[EXERCISE INSTRUCTIONS] When you return the data, keep each character exactly as it appears.

(Saved data entries)
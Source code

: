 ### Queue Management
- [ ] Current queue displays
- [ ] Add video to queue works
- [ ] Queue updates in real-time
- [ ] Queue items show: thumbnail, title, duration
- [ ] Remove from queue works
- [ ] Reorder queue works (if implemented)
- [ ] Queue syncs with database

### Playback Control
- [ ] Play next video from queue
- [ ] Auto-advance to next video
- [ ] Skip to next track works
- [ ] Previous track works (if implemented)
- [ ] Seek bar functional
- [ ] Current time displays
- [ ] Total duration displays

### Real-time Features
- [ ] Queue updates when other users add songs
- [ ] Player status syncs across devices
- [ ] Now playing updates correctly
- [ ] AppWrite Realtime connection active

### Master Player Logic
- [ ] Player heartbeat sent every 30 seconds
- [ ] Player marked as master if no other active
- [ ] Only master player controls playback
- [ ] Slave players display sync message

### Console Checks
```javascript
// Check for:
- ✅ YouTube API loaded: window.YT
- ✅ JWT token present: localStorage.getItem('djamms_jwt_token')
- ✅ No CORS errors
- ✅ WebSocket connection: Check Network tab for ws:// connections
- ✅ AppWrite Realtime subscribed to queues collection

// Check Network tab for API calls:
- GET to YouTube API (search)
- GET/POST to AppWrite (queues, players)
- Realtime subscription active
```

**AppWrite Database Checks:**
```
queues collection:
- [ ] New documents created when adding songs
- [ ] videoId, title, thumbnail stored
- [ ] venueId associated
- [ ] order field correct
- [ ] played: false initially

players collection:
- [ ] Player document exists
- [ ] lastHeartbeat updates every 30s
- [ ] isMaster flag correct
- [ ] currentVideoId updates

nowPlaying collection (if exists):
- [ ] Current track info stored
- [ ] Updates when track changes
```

[RESPONSE FOR THIS EXERCISE]
Source code

: ### Queue Management
- [ ] Current queue displays
- [ ] Add video to queue works
- [ ] Queue updates in real-time
- [ ] Queue items show: thumbnail, title, duration
- [ ] Remove from queue works
- [ ] Reorder queue works (if implemented)
- [ ] Queue syncs with database

### Playback Control
- [ ] Play next video from queue
- [ ] Auto-advance to next video
- [ ] Skip to next track works
- [ ] Previous track works (if implemented)
- [ ] Seek bar functional
- [ ] Current time displays
- [ ] Total duration displays

### Real-time Features
- [ ] Queue updates when other users add songs
- [ ] Player status syncs across devices
- [ ] Now playing updates correctly
- [ ] AppWrite Realtime connection active

### Master Player Logic
- [ ] Player heartbeat sent every 30 seconds
- [ ] Player marked as master if no other active
- [ ] Only master player controls playback
- [ ] Slave players display sync message

### Console Checks
```javascript
// Check for:
- ✅ YouTube API loaded: window.YT
- ✅ JWT token present: localStorage.getItem('djamms_jwt_token')
- ✅ No CORS errors
- ✅ WebSocket connection: Check Network tab for ws:// connections
- ✅ AppWrite Realtime subscribed to queues collection

// Check Network tab for API calls:
- GET to YouTube API (search)
- GET/POST to AppWrite (queues, players)
- Realtime subscription active
```

**AppWrite Database Checks:**
```
queues collection:
- [ ] New documents created when adding songs
- [ ] videoId, title, thumbnail stored
- [ ] venueId associated
- [ ] order field correct
- [ ] played: false initially

players collection:
- [ ] Player document exists
- [ ] lastHeartbeat updates every 30s
- [ ] isMaster flag correct
- [ ] currentVideoId updates

nowPlaying collection (if exists):
- [ ] Current track info stored
- [ ] Updates when track changes
```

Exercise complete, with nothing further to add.